For example, dictionaries can be used to describe the behavior of symbol tables in the compiler. U will be the set of possible identifiers for the programming language. When the compiler scans the program, S will be a set of identifiers with a defined meaning at each point in the program. For symbol tables, however, data needs to be appended to each identifier, such as the type of data it defines and the level of nested blocks that appear (so that we can distinguish between identifiers with the same name). When the compiler finds a declaration, it inserts the declared identifier into the collection S. When it reaches the end of a program or function, it removes the identifier associated with that program block. When you use an identifier in a program, the compiler looks for the identifier and retrieves its type and other necessary information.

Note that the dictionary programming language is fairly simple, does not have the functionality of a Turing machine, and does not have the concept of real algorithm design, because the "program" simply reflects what other processes are doing. Again, there is no real uptime concept, as it is not clear how long each operation will take. We can define each operation as a unit time occupied, but since we cannot control the length of the "program", this running time is meaningless.

1.4 Dictionary implementation

Dictionaries can be implemented using many different abstract methods. Linked lists should be abstract implementations that are very familiar to everyone, and their data models include the following:

Cells contain values (members of a full set U) and links to another cell (which may be empty).

Header, simply named as a link to a cell (may be empty).

Suppose the reader is familiar with typical operations that can be performed, such as creating cells or headers, inserting and removing cells from a list, and returning data contained in a specified cell. You can implement a dictionary by creating a linked list of all the elements in the collection S. Compiling three dictionary operations into list operations is simple.

If we assume that the linked list is implemented in the RAM model of the computer, then we have a realistic concept of runtime. We can assign a unit of time to each basic operation on a list cell, because on RAM, each operation requires a constant amount of time. This observation allows us to elevate the concept of runtime RAM to the concept of runtime linked list and then to the dictionary level. But this is not good news, on average, we have to go to at least half of the list, usually until the end, to implement any dictionary operations. Therefore, the run time of a single dictionary operation is proportional to the size of the collection S at that time.

Another easy-to-understand way to implement abstract classes of dictionaries is to use a search tree. When the algorithm of three dictionary operations maintains tree balance, such as an AVL tree or a red-black tree, the run time of each operation is logarithmic to the size of the set S at the time of the operation. But the abstraction of the usually preferred implementation dictionary is the hash table.

1.5 Hash abstraction

The hashed data model includes the following:

The full set U.

Number of hash buckets B, numbered from 0 to B-1.

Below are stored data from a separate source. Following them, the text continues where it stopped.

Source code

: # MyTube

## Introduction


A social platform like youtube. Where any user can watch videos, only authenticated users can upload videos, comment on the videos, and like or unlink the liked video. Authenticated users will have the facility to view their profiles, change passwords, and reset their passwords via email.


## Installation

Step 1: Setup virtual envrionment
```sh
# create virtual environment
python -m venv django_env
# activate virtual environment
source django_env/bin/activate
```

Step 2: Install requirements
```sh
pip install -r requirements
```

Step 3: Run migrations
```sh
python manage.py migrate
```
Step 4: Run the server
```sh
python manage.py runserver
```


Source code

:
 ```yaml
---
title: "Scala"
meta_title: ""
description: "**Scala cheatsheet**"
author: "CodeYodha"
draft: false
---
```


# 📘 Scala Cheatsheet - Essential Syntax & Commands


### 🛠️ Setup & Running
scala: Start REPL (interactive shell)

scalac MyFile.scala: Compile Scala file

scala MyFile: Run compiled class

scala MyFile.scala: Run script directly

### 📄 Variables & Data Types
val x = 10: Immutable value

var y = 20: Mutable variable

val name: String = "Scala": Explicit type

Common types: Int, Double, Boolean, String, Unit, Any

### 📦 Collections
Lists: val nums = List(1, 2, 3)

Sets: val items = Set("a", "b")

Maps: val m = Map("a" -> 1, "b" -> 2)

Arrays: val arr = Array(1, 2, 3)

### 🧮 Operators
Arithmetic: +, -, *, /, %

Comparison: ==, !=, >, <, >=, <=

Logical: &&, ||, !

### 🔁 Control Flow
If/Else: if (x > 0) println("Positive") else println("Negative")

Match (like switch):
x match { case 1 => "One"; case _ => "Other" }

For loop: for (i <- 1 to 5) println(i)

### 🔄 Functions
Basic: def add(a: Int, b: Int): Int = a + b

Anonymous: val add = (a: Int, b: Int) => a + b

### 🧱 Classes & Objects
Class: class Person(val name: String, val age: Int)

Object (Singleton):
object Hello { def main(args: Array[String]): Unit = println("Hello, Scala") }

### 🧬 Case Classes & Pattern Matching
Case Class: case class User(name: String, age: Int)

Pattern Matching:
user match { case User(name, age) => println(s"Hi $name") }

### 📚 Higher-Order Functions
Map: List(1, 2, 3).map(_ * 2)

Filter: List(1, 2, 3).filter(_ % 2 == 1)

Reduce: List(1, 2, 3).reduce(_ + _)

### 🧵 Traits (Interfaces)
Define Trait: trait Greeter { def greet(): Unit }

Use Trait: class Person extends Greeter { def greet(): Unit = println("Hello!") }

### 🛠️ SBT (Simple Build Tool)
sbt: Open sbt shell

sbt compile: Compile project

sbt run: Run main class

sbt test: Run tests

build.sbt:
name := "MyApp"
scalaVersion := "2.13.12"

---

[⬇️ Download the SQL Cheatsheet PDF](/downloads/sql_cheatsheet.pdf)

Hash function h from U to . Each hash bucket b is a subset of the elements x of the full set U, such that h(x)=b.

The usual operation is to compute h(x), where x is a member of U, and insert, delete, or look up x in a hash bucket numbered h(x). For example, an insert operation for a hash table would be represented as h-insert (x, b), where b = h(x). A hashing program consists of alternating some h(x) and then performing one of three operations on x and the hash bucket h(x).

Compiling a dictionary program into a hashing program is simple. For example, the dictionary operation insert (x) is translated as b: = h (x); h-insert (x, b)。

The hash is somewhat far from the machine, and we can't use it directly to determine the runtime. The problem with that is that hashing is quite unique because the worst-case performance, where all the elements in the set are in the same hash bucket, is much worse than the average we would have when averaging all possible hash functions. For simplicity, it should be correctly assumed that in the average case almost all hash buckets contain elements close to the average, i.e. S/B. But even if you agree to only discuss the average case, it is still not known how long each operation on an element and hash bucket will take.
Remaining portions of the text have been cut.